或る、蜘蛛の子の母。
みつるは、けたたましく掃除機をかけていた。
初夏のキラキラと眩しい日差しの中で。
南西の方角を向いたみつるの部屋は、この時期、昼前くらいから汗ばむほどの日差しが差し込んでくる。
その前に、さっと部屋を片付けてしまおうと思って、一人暮らしを始めた頃に買って10年の付き合いになるオンボロ掃除機を引っ張り出したのだ。
古いし、雑に扱ってきたから、とにかく音がガチャガチャとうるさい。
寝室の窓とカーテンを全開にして、掃除機の先が時々タンスにゴツンとぶつかるのも気にせず、ただただ勢いに乗って手を動かすことに集中する。
と、視界の端で、黒い点がぴゅっと動いた。
(ハエトリグモだ)
虫は苦手だが、ハエトリグモは、動きが早くてちょっと可愛い。
(殺さないでおこう)
みつるは蜘蛛が逃げられるように、スイッチは切らないままでいたが、掃除機のヘッドを手元で何度か往復させながら、蜘蛛が逃げるのを待っていた。ほら、早くタンスの方に行って、掃除が終わるまで隠れておいで。そんな気持ちで。
でも、なぜか蜘蛛はそこから先へ進まない。
早く行かないと吸われるぞ、と、冗談で10cmほど掃除機を進めたとき。
掃除機のすぐ先で、蜘蛛よりももっともっと小さな何かが、キャッとひっくり返った。
糸くずに見えて吸い込もうと思ったが、蜘蛛が、その小さな何かの方を振り向いて動こうとしないのに気づいて、やっと掃除機のスイッチをオフにする。

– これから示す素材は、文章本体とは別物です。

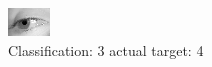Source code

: \begin{figure}[h!]
\begin{center}
\includegraphics[width=0.60\columnwidth]{figures/ID2898_class_3_target_4.png}
\end{center}
\caption{ Classification: 3 actual target: 4}
\label{fig:ID2898_class_3_target_4}
\end{figure}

しゃがんで顔を近づけてみると、それは、とてもとても、とても細い足と体を持つ、蜘蛛の子どもだった。
生まれたばかりなんだろう。体が半透明だ。
びっくりさせちゃったんだな。そう思ったみつるは、指で床を叩く。
トントン、トントン。
ほら起きろ、掃除機は止めたよ。
動かない。
トトン、トン。
………………動かない。
蜘蛛の子は、死んでいた。
もしかしたら、掃除機が怖すぎて、そのショックで死んだんだろうか。
みつるが床を叩いているのを、先の蜘蛛がじっと見ている。
(母蜘蛛だ)
そう直感した。
背筋に、怖気が小さく ゾッ と走った。
母蜘蛛の目の前で子蜘蛛を殺してしまったのかもしれない。
そう思って。
みつると母蜘蛛は、しばらくの間、黙って子蜘蛛を見つめていた。
母蜘蛛はいつまでも微動だにせず、立ち去ろうともしない。どうすれば良いのか分からないまま、そっと母蜘蛛に話しかけてみた。
「ごめんね。謝りきれないけど、ごめんね」
母蜘蛛が少し、みつるの方へ体を向ける。
蜘蛛には自分が心底憎い敵に見えているだろう。鬼か、悪魔か。
どうすれば良いか分からない。けれど、ゴミ箱に捨てたりするのは違う気がした。してはいけない気がした。
それでしばらく考えて、母蜘蛛にこう話しかけた。
「下の地面に送っていいかな」
みつるの家はマンションの3階で、まっすぐ下には、樹木が植えられた広めの共有スペースが設けられている。
人が滅多に踏み込まないので、普段から野良猫やいろいろな虫が住み着いている場所だ。
そこに落とせば、自然と土に還ると思うんだ。
それで許してはくれないだろうか。
母蜘蛛は、ピク、ピクと体の向きを子蜘蛛とみつるへ交互に向けると、1、2歩、後ろへ下がった。
まるで、母蜘蛛がみつるの提案をなんとか飲み込んでくれたような動きに見える。
リビングにあったコピー用紙を持ってきて、子蜘蛛が傷つかないようにそっと、そっとすくい上げる。そして、手のひらに乗せ替えた。
母蜘蛛が、手の動きをじっと見つめている。
コンクリートのベランダに出てみると、照り返しでジリジリと焼けるような暑さだ。
(このまま落とすと、下の家のベランダに入っちゃいそうだな)
迷ってじっとしていると、ふ、と軽い風が吹いた。
とっさに手すりから身を乗り出して手のひらを風に差し出すと、子蜘蛛の体がふわりと浮いて、あっという間に見えなくなった。
風は微風で、少しだけみつるの汗まみれの額を撫でてすぐ止まった。
まるで、子蜘蛛を迎えに来たように。
地面を見下ろし、心から子蜘蛛に詫びて部屋に入ると、母蜘蛛の姿はもう、どこにもなかった。